• ACTION ITEM: The lines below, beginning at the one that contains "It is when 2" and ending at the last, are to be retyped exactly.

• Records from a dataset:
··········

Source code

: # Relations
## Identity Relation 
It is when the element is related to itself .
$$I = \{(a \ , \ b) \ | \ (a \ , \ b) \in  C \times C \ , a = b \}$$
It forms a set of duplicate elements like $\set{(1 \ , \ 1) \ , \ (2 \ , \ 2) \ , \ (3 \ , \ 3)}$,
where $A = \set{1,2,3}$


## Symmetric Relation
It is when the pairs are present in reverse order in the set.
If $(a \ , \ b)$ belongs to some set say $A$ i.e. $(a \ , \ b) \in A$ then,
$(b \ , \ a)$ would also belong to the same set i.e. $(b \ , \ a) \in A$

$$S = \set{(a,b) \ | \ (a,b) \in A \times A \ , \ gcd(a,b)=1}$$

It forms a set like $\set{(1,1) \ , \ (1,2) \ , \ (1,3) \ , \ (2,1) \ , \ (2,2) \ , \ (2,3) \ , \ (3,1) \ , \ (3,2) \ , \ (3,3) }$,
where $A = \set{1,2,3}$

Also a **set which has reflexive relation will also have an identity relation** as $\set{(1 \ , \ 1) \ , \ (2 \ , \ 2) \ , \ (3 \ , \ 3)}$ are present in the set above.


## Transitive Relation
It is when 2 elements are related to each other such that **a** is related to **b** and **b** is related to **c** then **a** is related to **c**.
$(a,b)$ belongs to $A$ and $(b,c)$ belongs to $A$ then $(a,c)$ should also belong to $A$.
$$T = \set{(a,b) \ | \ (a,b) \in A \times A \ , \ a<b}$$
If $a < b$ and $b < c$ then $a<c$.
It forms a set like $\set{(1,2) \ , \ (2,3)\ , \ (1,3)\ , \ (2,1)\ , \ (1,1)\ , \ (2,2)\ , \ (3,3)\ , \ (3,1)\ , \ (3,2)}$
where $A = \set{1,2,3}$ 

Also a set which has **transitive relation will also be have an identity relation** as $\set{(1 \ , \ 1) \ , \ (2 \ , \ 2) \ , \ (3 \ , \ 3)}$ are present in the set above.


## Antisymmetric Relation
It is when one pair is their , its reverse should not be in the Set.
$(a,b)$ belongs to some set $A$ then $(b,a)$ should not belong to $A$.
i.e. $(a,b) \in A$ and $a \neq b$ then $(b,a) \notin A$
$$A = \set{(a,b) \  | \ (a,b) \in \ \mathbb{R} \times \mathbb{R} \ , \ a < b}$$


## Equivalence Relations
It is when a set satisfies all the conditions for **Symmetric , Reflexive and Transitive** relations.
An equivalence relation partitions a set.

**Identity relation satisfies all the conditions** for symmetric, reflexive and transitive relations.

··········

• ANSWER BELOW:
It is when 2 elements are related to each other such that **a** is related to **b** and **b** is related to **c** then **a** is related to **c**.
$(a,b)$ belongs to $A$ and $(b,c)$ belongs to $A$ then $(a,c)$ should also belong to $A$.
$$T = \set{(a,b) \ | \ (a,b) \in A \times A \ , \ a<b}$$
If $a < b$ and $b < c$ then $a<c$.
It forms a set like $\set{(1,2) \ , \ (2,3)\ , \ (1,3)\ , \ (2,1)\ , \ (1,1)\ , \ (2,2)\ , \ (3,3)\ , \ (3,1)\ , \ (3,2)}$
where $A = \set{1,2,3}$ 

Also a set which has **transitive relation will also be have an identity relation** as $\set{(1 \ , \ 1) \ , \ (2 \ , \ 2) \ , \ (3 \ , \ 3)}$ are present in the set above.


## Antisymmetric Relation
It is when one pair is their , its reverse should not be in the Set.
$(a,b)$ belongs to some set $A$ then $(b,a)$ should not belong to $A$.
i.e. $(a,b) \in A$ and $a \neq b$ then $(b,a) \notin A$
$$A = \set{(a,b) \  | \ (a,b) \in \ \mathbb{R} \times \mathbb{R} \ , \ a < b}$$


## Equivalence Relations
It is when a set satisfies all the conditions for **Symmetric , Reflexive and Transitive** relations.
An equivalence relation partitions a set.

**Identity relation satisfies all the conditions** for symmetric, reflexive and transitive relations.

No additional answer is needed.